The end effect is that while the services might map well to the business objectives the delivery process prevents this being realised in a way that matches the way in which the business wants the SOA to be delivered. This gets SOA a reputation as either expensive (e.g. when packages get over customised) or slow (waterfall on a software development package).
Cause
The cause of this tends to be an over reliance on project management in the IT department and a fixed approach. The use of Waterfall across the board is often driven by the finance departments approval processes which mandate that everything must be known and priced before a project can start. Often these fixed processes are part of a broader "quality" initiative where the quality approval people find it easier to have a single process to audit than understanding and coping with different ways of working that actually deliver more quality
Resolution
The resolution is to understand the differing business and technical objectives that business services have and to tailor your process appropriately. This means increasing the ceremony where you have complex contracts and external interactions, it means doing waterfall when you have a vanilla package implementation and are going to change the business to fit and it means having co-located teams when you want true agility and pace of change.

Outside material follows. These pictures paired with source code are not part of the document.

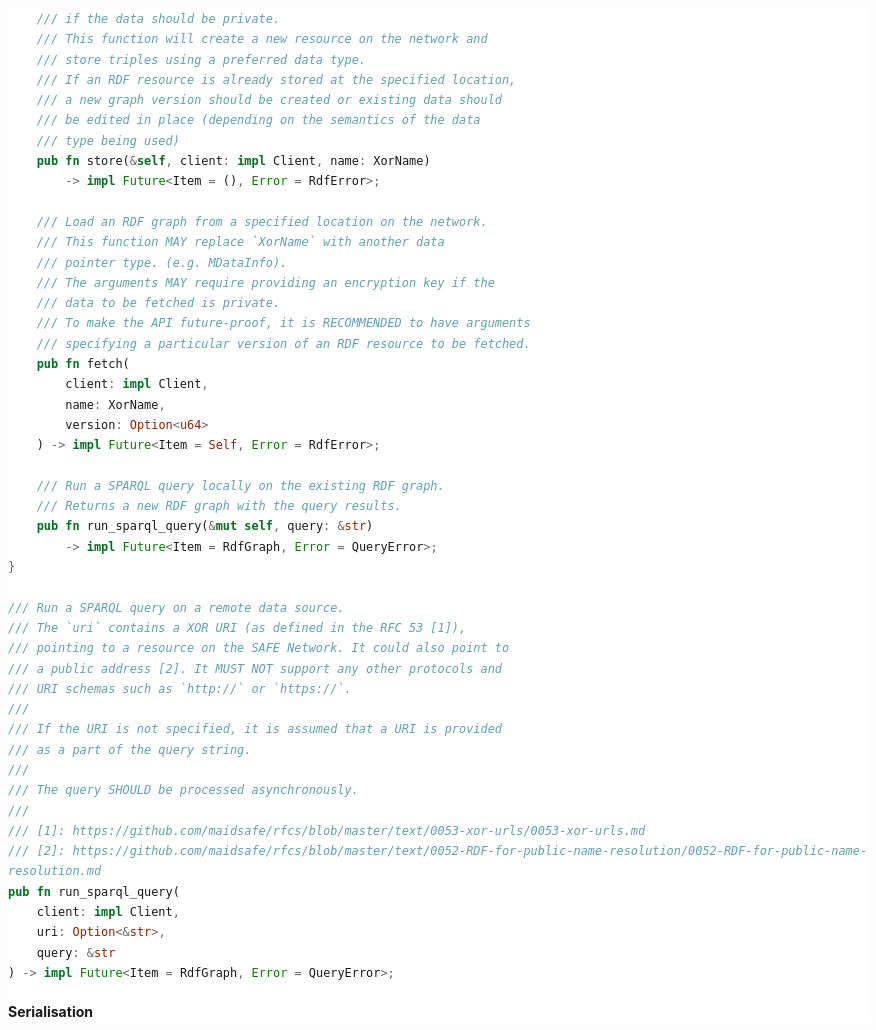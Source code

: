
 ```rust
    /// if the data should be private.
    /// This function will create a new resource on the network and
    /// store triples using a preferred data type.
    /// If an RDF resource is already stored at the specified location,
    /// a new graph version should be created or existing data should
    /// be edited in place (depending on the semantics of the data
    /// type being used)
    pub fn store(&self, client: impl Client, name: XorName)
        -> impl Future<Item = (), Error = RdfError>;

    /// Load an RDF graph from a specified location on the network.
    /// This function MAY replace `XorName` with another data
    /// pointer type. (e.g. MDataInfo).
    /// The arguments MAY require providing an encryption key if the
    /// data to be fetched is private.
    /// To make the API future-proof, it is RECOMMENDED to have arguments
    /// specifying a particular version of an RDF resource to be fetched.
    pub fn fetch(
        client: impl Client,
        name: XorName,
        version: Option<u64>
    ) -> impl Future<Item = Self, Error = RdfError>;

    /// Run a SPARQL query locally on the existing RDF graph.
    /// Returns a new RDF graph with the query results.
    pub fn run_sparql_query(&mut self, query: &str)
        -> impl Future<Item = RdfGraph, Error = QueryError>;
}

/// Run a SPARQL query on a remote data source.
/// The `uri` contains a XOR URI (as defined in the RFC 53 [1]),
/// pointing to a resource on the SAFE Network. It could also point to
/// a public address [2]. It MUST NOT support any other protocols and
/// URI schemas such as `http://` or `https://`.
///
/// If the URI is not specified, it is assumed that a URI is provided
/// as a part of the query string.
///
/// The query SHOULD be processed asynchronously.
///
/// [1]: https://github.com/maidsafe/rfcs/blob/master/text/0053-xor-urls/0053-xor-urls.md
/// [2]: https://github.com/maidsafe/rfcs/blob/master/text/0052-RDF-for-public-name-resolution/0052-RDF-for-public-name-resolution.md
pub fn run_sparql_query(
    client: impl Client,
    uri: Option<&str>,
    query: &str
) -> impl Future<Item = RdfGraph, Error = QueryError>;
```

#### Serialisation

This means convincing the quality people, or convincing the business that the quality people are getting in the way of quality. It also means shooting the sacred cows in the project management organisation and investing in the training and mentoring required. It also involves explaining to finance how different financial approval models make sense in different areas of the business. Its a whole lot of explaining but there is thankfully a whole lot of data out there on how single process approaches tend to destroy IT estates.